Ho sentito per la prima volta in un film l'espressione "Grazie assai"... siccome era un film degli anni 70' vorrei domandare a voi... questa espressione  è ancora in uso?

Tante grazie!


----------



## infinite sadness

Sì certo, è in uso nella aree in cui si parla il siciliano.


----------



## fabinn

strofinaccio said:


> Ho sentito per la prima volta in un film l'espressione "Grazie assai"... siccome era un film degli anni 70' vorrei domandare a voi... questa espressione  è ancora in uso?


Soltanto nell'Italia meridionale (soprattutto Campania e Sicilia, credo)


----------



## Giorgio Spizzi

Ci metterei, a naso, anche la Calabria, la Puglia, la Basilicata,... 

GS


----------



## Mutti57

Giorgio Spizzi said:


> Ci metterei, a naso, anche la Calabria, la Puglia, la Basilicata,...
> 
> GS



Confermo per queste due che conosco "assai"


----------



## olaszinho

Da quando "assai" non è più italiano?
Il nuovo Garzanti:
significato 1: a sufficienza, abbastanza.
significato 2: molto, es. ho mangiato e bevuto assai/molto.
Stessi significati ed ambiti d'impiego si trovano anche nel Palazzi e Devoto Oli.


----------



## fabinn

olaszinho said:


> Da quando "assai" non è più italiano?


Nessuno l'ha mai detto, caro olaszinho, soltanto che la forma "Grazie assai" non è utilizzata se non nelle aree meridionali, tutto lì. "Grazie tante, grazie mille" ma non "Grazie assai", sebbene sia una forma assolutamente corretta.
Personalmente penso che "assai" sia caduto un po' in disuso, rimane in qualche espressione tipo "Roberto è assai invecchiato dall'ultima volta che l'ho visto", ma ritengo che sia sempre più spesso e volentieri sostituito da "molto", "tanto"


----------



## federicoft

olaszinho said:


> Da quando "assai" non è più italiano?
> Il nuovo Garzanti:
> significato 1: a sufficienza, abbastanza.
> significato 2: molto, es. ho mangiato e bevuto assai/molto.
> Stessi significati ed ambiti d'impiego si trovano anche nel Palazzi e Devoto Oli.



L'uso posticipato sicuramente si può definire non-standard.

Dal Treccani:

*a.* Con valore di avverbio: _è già a_. _quello che ho fatto per voi_; _assai da quello_, _Che ti parve sì mesto e sì nefasto_, _È peggiorato il viver nostro_ (Leopardi); rafforzato, _assai assai_; scherz. _assaissimo_. Con questo sign. precede aggettivi o altri avverbî per la formazione del superlativo avverbiale: _a_. _buono_, _a_. _bello_, _a_. _prima_, _a_. _meno_, _a_. _più_ (*ma in usi region., dell’Italia merid., è più spesso posposto: è bello a., va male a., e sim.*).

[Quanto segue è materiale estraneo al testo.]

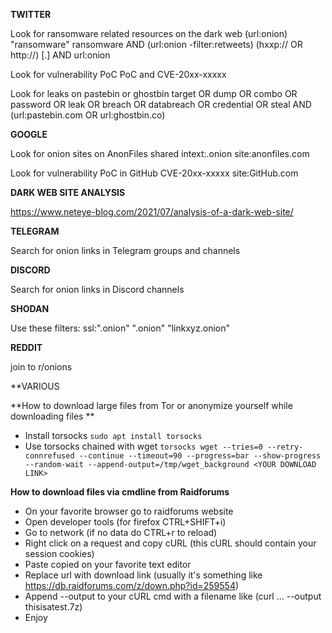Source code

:**TWITTER**

Look for ransomware related resources on the dark web
(url:onion) "ransomware"
ransomware AND (url:onion -filter:retweets)
(hxxp:// OR http://) [.] AND url:onion

Look for vulnerability PoC
PoC and CVE-20xx-xxxxx

Look for leaks on pastebin or ghostbin
target OR dump OR combo OR password OR leak OR breach OR databreach OR credential OR steal AND (url:pastebin.com OR url:ghostbin.co)

**GOOGLE**

Look for onion sites on AnonFiles shared
intext:.onion site:anonfiles.com

Look for vulnerability PoC in GitHub
CVE-20xx-xxxxx site:GitHub.com


**DARK WEB SITE ANALYSIS**

https://www.neteye-blog.com/2021/07/analysis-of-a-dark-web-site/


**TELEGRAM**

Search for onion links in Telegram groups and channels


**DISCORD**

Search for onion links in Discord channels


**SHODAN**

Use these filters:
ssl:".onion"
".onion"
"linkxyz.onion"

**REDDIT**

join to r/onions


**VARIOUS

**How to download large files from Tor or anonymize yourself while downloading files **
- Install torsocks `sudo apt install torsocks`
- Use torsocks chained with wget `torsocks wget --tries=0 --retry-connrefused --continue --timeout=90 --progress=bar --show-progress --random-wait --append-output=/tmp/wget_background <YOUR DOWNLOAD LINK>`

**How to download files via cmdline from Raidforums**
- On your favorite browser go to raidforums website
- Open developer tools (for firefox CTRL+SHIFT+i)
- Go to network (if no data do CTRL+r to reload)
- Right click on a request and copy cURL (this cURL should contain your session cookies)
- Paste copied on your favorite text editor
- Replace url with download link (usually it's something like https://db.raidforums.com/z/down.php?id=259554)
- Append --output to your cURL cmd with a filename like (curl ... --output thisisatest.7z)
- Enjoy
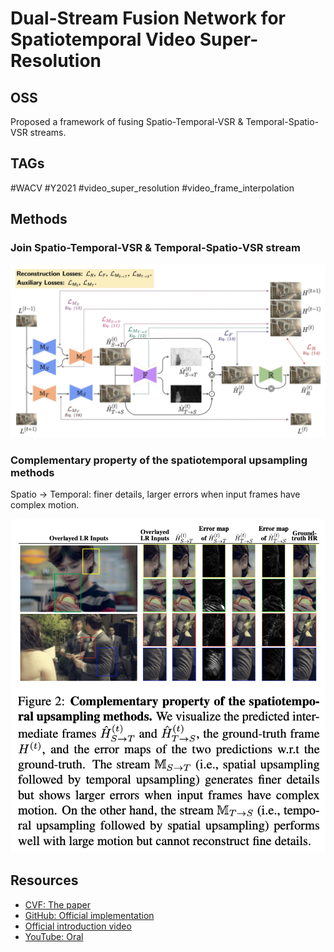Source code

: # Dual-Stream Fusion Network for Spatiotemporal Video Super-Resolution

## OSS

Proposed a framework of fusing Spatio-Temporal-VSR & Temporal-Spatio-VSR streams.

## TAGs

#WACV #Y2021 #video_super_resolution #video_frame_interpolation

## Methods

### Join Spatio-Temporal-VSR & Temporal-Spatio-VSR stream

![](./assets/architecture.png)

### Complementary property of the spatiotemporal upsampling methods

Spatio → Temporal: finer details, larger errors when input frames have complex motion.

![](./assets/fig_2.png)

## Resources

- [CVF: The paper](https://openaccess.thecvf.com/content/WACV2021/papers/Tseng_Dual-Stream_Fusion_Network_for_Spatiotemporal_Video_Super-Resolution_WACV_2021_paper.pdf)
- [GitHub: Official implementation](https://github.com/TMYuan/Dual-Stream-Fusion-Network)
- [Official introduction video](https://people.cs.nctu.edu.tw/~walon/publications/tseng2021wacv_video.mp4)
- [YouTube: Oral](https://youtu.be/Bvi5ChnGpJE?si=1R0xP71IXBXmoAvb)

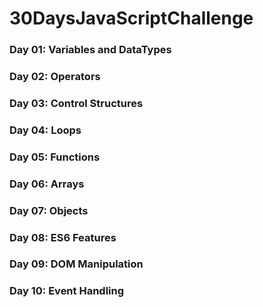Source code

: # 30DaysJavaScriptChallenge

### Day 01: Variables and DataTypes <br>
### Day 02: Operators <br>
### Day 03: Control Structures <br>
### Day 04: Loops <br>
### Day 05: Functions <br>
### Day 06: Arrays <br>
### Day 07: Objects <br>
### Day 08: ES6 Features <br>
### Day 09: DOM Manipulation <br>
### Day 10: Event Handling <br>
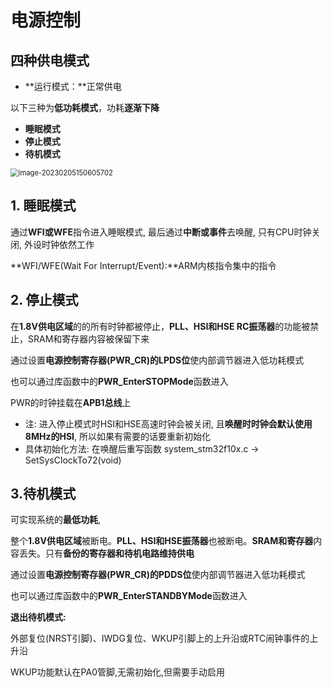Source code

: # 电源控制

## 四种供电模式

* **运行模式：**正常供电

以下三种为**低功耗模式**，功耗**逐渐下降**

* **睡眠模式**
* **停止模式**
* **待机模式**

 <img src="C:\Users\Lenovo\AppData\Roaming\Typora\typora-user-images\image-20230205150605702.png" alt="image-20230205150605702" style="zoom:80%;" />

## 1. 睡眠模式

通过**WFI或WFE**指令进入睡眠模式, 最后通过**中断或事件**去唤醒, 只有CPU时钟关闭, 外设时钟依然工作

**WFI/WFE(Wait For Interrupt/Event):**ARM内核指令集中的指令

## 2. 停止模式

在**1.8V供电区域**的的所有时钟都被停止，**PLL、HSI和HSE RC振荡器**的功能被禁止，SRAM和寄存器内容被保留下来

通过设置**电源控制寄存器(PWR_CR)的LPDS位**使内部调节器进入低功耗模式

也可以通过库函数中的**PWR_EnterSTOPMode**函数进入

PWR的时钟挂载在**APB1总线**上

* 注: 进入停止模式时HSI和HSE高速时钟会被关闭, 且**唤醒时时钟会默认使用8MHz的HSI**, 所以如果有需要的话要重新初始化
* 具体初始化方法: 在唤醒后重写函数 system_stm32f10x.c -> SetSysClockTo72(void)

## 3.待机模式

可实现系统的**最低功耗**, 

整个**1.8V供电区域**被断电。**PLL、HSI和HSE振荡器**也被断电。**SRAM和寄存器**内容丢失。只有**备份的寄存器和待机电路维持供电**

通过设置**电源控制寄存器(PWR_CR)的PDDS位**使内部调节器进入低功耗模式

也可以通过库函数中的**PWR_EnterSTANDBYMode**函数进入

**退出待机模式:**

外部复位(NRST引脚)、IWDG复位、WKUP引脚上的上升沿或RTC闹钟事件的上升沿

WKUP功能默认在PA0管脚,无需初始化,但需要手动启用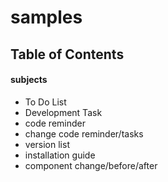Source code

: 
# samples

## Table of Contents

#### subjects
* To Do List
* Development Task
* code reminder
* change code reminder/tasks
* version list
* installation guide
* component change/before/after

Usato antifrasticamente, e in funzione di pron. neutro, spec. con i verbi _sapere_, _importare_, significa niente, nulla: _m’importa a_. _di quello che fate!_; _so a_., _io_, _di ciò che vuole!_; _vien uno con un pane in tasca_, _so a_. _dov’è andato a prenderlo_ (Manzoni).


----------



## olaszinho

Bello scontro tra autori di dizionari; ho trovato l'esempio: "ho mangiato assai" su due dizionari diversi. Ad ogni modo,  non sono del sud e non voglio difendere alcun uso. Avverto anch'io  "bello assai" come dialettale o comunque connotato regionalmente.


----------



## francisgranada

Ho una "subdomanda":

Quando uno dice "ho incotrato una raggazza assai bella", cosa vuole dire? 
(parlo dell'italiano standard)

a) la ragazza era molto bella
b) la ragazza era abbastanza bella (cioè non tanto, ma non era neanche brutta ...)

[per me spontaneamente la variante b)...]


----------



## mxyzptlk63

infinite sadness said:


> Sì certo, è in uso nella aree in cui si parla il siciliano.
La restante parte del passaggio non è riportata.